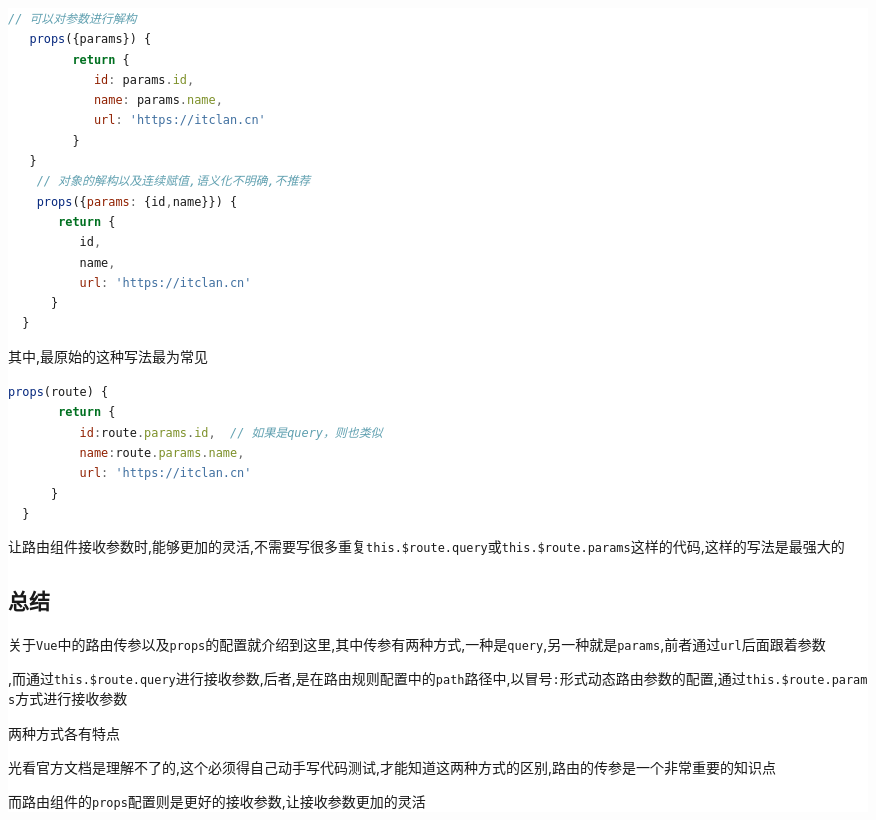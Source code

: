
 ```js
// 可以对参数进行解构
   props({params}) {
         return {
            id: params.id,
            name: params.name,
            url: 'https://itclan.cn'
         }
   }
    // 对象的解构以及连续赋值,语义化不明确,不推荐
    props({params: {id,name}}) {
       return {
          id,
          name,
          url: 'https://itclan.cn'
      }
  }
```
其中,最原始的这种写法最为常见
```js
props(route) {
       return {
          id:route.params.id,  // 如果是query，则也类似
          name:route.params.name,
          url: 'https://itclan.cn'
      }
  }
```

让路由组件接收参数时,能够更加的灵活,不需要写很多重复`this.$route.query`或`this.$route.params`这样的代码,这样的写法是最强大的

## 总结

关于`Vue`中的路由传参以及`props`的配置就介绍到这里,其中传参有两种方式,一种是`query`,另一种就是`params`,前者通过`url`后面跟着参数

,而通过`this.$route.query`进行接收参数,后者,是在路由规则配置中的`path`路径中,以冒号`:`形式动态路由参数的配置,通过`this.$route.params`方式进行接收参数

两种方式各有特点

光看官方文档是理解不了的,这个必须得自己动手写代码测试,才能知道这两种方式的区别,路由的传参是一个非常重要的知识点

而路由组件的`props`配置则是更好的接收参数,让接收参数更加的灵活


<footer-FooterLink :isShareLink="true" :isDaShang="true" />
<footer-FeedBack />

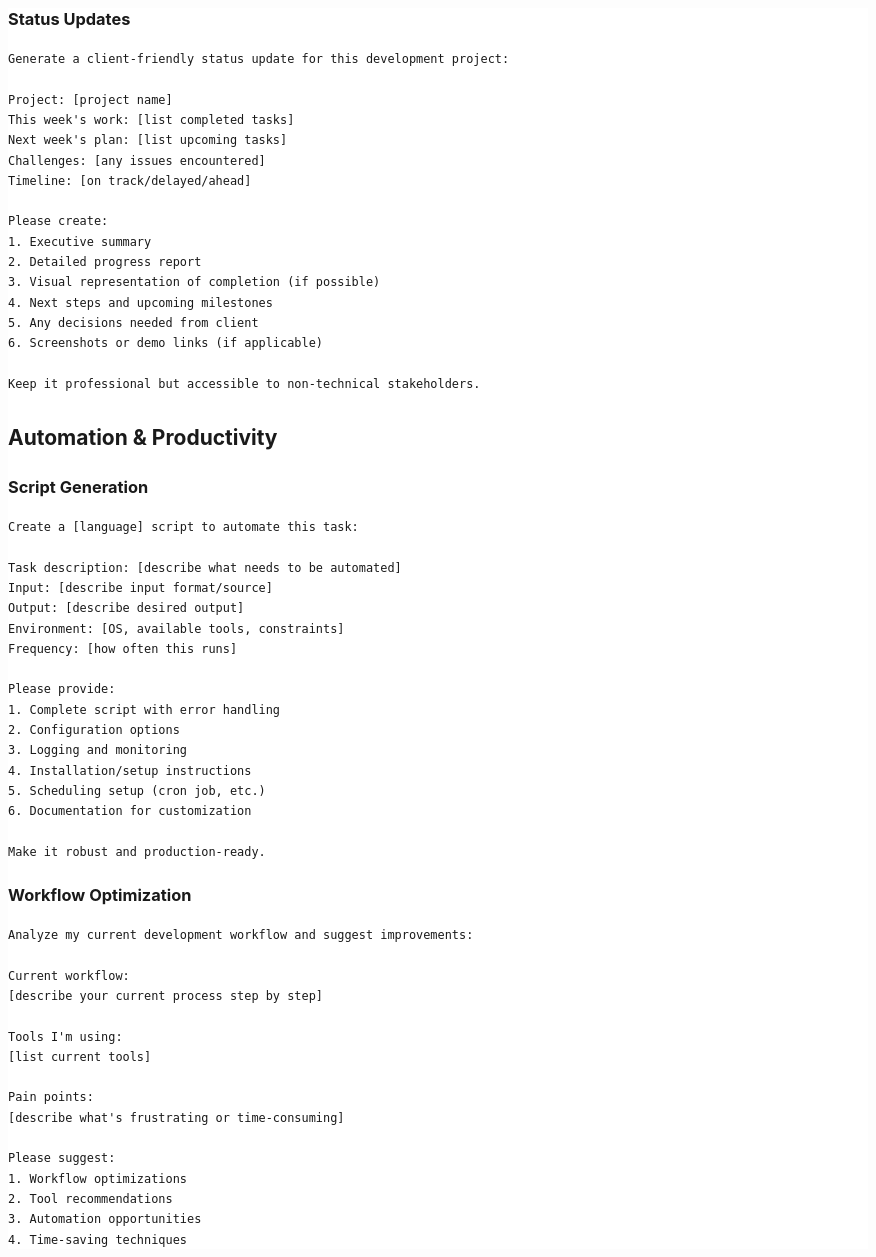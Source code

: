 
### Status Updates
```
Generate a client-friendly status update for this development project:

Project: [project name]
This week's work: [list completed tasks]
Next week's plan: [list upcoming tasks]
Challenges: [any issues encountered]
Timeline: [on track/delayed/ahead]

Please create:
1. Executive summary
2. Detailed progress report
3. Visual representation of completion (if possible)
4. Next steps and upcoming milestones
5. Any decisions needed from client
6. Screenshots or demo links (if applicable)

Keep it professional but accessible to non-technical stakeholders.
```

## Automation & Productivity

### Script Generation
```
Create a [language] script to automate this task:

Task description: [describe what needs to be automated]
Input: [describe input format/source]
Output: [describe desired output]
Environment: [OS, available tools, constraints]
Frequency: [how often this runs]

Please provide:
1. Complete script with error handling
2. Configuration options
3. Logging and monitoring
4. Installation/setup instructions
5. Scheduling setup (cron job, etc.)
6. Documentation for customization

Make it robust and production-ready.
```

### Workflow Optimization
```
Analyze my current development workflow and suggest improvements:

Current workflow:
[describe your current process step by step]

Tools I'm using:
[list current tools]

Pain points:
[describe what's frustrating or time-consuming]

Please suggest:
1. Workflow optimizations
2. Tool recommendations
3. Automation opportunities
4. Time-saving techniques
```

EXERCISE REQUIREMENTS: Which lines in the data hold the string "footer"? Copy each of them.

RESPONSE BELOW:
<footer-FooterLink :isShareLink="true" :isDaShang="true" />
<footer-FeedBack />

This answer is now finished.